After our first day of foraging, I put these berries in a bowl and crushed them.  We found a few oregon grape berries and mixed them in. I added salt, honey, and olive oil and mixed the berries with lettuce leaves. 

This, my first task, is a simple act of picking dinner from the undergrowth.  Somehow, it is enthralling. 

In Oregon, the coastal strip and its coastal mountain range run the entire length of the state; and coastal Indians in Oregon; regardless of tribe, were interconnected by common ancestry, custom, lifestyle and geography.  Some of these tribe names: the Tillamook or the Siuslaw, are familiar to many of us.  The Siletz, the Alsea, the Coos and the Coquille tribes may be less familiar.
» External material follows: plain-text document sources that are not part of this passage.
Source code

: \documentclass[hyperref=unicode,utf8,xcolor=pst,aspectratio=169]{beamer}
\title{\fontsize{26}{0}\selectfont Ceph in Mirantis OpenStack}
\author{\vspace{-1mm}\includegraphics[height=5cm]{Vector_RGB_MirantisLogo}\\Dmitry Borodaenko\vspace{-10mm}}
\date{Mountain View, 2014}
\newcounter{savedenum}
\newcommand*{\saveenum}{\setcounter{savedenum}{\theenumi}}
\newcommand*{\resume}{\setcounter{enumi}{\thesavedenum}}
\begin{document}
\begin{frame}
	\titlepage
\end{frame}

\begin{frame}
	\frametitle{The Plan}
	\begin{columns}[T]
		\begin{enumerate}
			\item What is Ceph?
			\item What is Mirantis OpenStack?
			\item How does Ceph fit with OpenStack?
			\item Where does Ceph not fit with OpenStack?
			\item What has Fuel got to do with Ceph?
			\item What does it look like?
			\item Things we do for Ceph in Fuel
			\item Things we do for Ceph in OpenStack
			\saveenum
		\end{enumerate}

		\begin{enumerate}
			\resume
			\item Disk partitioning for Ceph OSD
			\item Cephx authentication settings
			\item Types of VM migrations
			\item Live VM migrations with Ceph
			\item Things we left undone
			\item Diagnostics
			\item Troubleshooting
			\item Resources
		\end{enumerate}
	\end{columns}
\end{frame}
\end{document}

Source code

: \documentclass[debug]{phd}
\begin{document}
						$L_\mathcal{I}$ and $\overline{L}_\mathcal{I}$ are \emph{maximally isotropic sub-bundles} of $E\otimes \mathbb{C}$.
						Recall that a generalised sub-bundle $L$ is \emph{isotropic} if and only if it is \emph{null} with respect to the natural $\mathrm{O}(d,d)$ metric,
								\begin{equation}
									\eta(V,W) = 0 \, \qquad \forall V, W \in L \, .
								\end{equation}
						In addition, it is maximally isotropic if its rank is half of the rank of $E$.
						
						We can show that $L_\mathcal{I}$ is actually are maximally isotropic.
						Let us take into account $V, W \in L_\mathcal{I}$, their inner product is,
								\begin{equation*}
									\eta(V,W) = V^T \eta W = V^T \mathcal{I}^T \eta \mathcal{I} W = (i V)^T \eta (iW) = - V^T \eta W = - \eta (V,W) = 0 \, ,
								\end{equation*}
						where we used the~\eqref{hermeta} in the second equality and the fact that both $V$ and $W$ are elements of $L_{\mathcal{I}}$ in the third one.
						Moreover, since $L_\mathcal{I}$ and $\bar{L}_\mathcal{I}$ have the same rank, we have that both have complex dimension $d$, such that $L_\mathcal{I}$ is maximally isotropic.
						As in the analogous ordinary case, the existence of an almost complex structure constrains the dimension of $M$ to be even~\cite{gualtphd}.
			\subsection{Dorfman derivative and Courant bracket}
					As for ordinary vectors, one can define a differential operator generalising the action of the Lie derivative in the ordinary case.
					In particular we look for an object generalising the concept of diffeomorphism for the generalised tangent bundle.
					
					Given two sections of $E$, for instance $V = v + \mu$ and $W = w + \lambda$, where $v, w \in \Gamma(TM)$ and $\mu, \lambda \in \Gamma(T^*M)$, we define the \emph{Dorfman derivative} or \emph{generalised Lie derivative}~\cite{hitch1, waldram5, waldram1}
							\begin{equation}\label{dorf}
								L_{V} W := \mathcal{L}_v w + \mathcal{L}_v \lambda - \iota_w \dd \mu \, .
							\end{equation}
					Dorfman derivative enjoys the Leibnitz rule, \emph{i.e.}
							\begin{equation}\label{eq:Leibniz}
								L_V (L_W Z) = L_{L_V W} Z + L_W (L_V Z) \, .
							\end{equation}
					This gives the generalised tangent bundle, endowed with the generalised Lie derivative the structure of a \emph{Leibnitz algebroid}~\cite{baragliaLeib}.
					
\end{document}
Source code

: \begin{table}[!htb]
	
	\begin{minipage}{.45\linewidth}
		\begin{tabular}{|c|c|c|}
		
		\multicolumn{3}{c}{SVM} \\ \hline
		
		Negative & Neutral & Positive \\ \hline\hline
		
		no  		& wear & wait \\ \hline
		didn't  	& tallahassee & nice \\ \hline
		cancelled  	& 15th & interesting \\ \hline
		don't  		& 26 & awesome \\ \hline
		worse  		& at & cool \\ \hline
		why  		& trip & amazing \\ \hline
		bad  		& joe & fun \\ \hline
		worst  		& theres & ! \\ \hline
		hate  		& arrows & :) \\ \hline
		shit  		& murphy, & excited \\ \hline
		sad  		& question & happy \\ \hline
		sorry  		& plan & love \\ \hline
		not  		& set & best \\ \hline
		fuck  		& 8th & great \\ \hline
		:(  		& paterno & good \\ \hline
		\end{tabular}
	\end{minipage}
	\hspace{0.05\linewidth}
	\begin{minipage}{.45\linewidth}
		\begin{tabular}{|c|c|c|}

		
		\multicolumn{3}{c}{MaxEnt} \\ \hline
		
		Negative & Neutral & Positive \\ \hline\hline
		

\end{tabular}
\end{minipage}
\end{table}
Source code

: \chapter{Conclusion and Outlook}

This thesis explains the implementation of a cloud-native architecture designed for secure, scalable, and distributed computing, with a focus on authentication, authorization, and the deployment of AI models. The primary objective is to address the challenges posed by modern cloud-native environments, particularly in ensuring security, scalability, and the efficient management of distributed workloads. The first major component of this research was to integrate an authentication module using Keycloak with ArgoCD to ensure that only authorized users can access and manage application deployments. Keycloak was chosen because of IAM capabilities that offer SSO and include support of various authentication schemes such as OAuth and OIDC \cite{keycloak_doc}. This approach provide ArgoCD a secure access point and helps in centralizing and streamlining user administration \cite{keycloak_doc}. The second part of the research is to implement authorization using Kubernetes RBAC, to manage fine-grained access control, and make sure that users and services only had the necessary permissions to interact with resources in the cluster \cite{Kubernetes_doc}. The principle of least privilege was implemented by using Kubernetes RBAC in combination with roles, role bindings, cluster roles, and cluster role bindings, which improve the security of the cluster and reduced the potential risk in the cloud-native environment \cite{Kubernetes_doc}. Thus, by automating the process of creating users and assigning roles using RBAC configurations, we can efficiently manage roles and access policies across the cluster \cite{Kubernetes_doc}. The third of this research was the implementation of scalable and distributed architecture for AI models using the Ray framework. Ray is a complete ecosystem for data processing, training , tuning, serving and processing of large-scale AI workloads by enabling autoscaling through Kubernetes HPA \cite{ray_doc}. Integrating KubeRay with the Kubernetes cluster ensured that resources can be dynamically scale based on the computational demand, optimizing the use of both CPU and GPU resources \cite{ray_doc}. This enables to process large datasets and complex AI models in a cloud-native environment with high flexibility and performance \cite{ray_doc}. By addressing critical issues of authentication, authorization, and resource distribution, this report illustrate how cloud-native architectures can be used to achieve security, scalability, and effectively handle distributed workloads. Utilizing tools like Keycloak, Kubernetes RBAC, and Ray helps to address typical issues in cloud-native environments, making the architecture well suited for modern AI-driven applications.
Fruits like salal and huckleberry would not have been foreign to Indians paddling south from Alaska, British Columbia and Washington.  I was surprised to learn that the flora of the Pacific Northwest coast is almost identical along its long spine north – Oregon coastal Indians’ foraging habits, then, may be representative of the habits of the Americas’ first inhabitants.

I was thinking about this a few years ago, when I was hiking on the Oregon Coast.

Millions of by-the-wind sailors (Vellela vellela) had washed up on that lonely Pacific shore in Southern Oregon. 

It was no phenomenon; these blue and purple jellyfish evolved sails, which they use to ride the high seas.  Most by-the-wind jellyfish on this part of the Pacific have right-leaning sails because of the prevailing northerly winds of the Pacific coast.  They ride constantly on-tack at sea, except for days like that, when their fixed sails spell their doom by the millions.

Their carcasses crunch under my feet.  Beaches in this part of the country are often empty – if you don’t count the by-the-wind sailors.  And the dead whale.

Well actually, there is a lot more here than just me and the dead jellyfish, and this giant dead whale.  There is breakfast, lunch, and dinner. For at least 11,000 years before Spanish ships and French fur traders, this coast was both home and kitchen. 

I circled the dead whale, whose blubber has bronzed with time.  I could not tell for sure what this huge animal was, but I guessed it was a juvenile gray whale.  Having been born in Baja a few years ago, it was en route on its sophomore foray to the Arctic.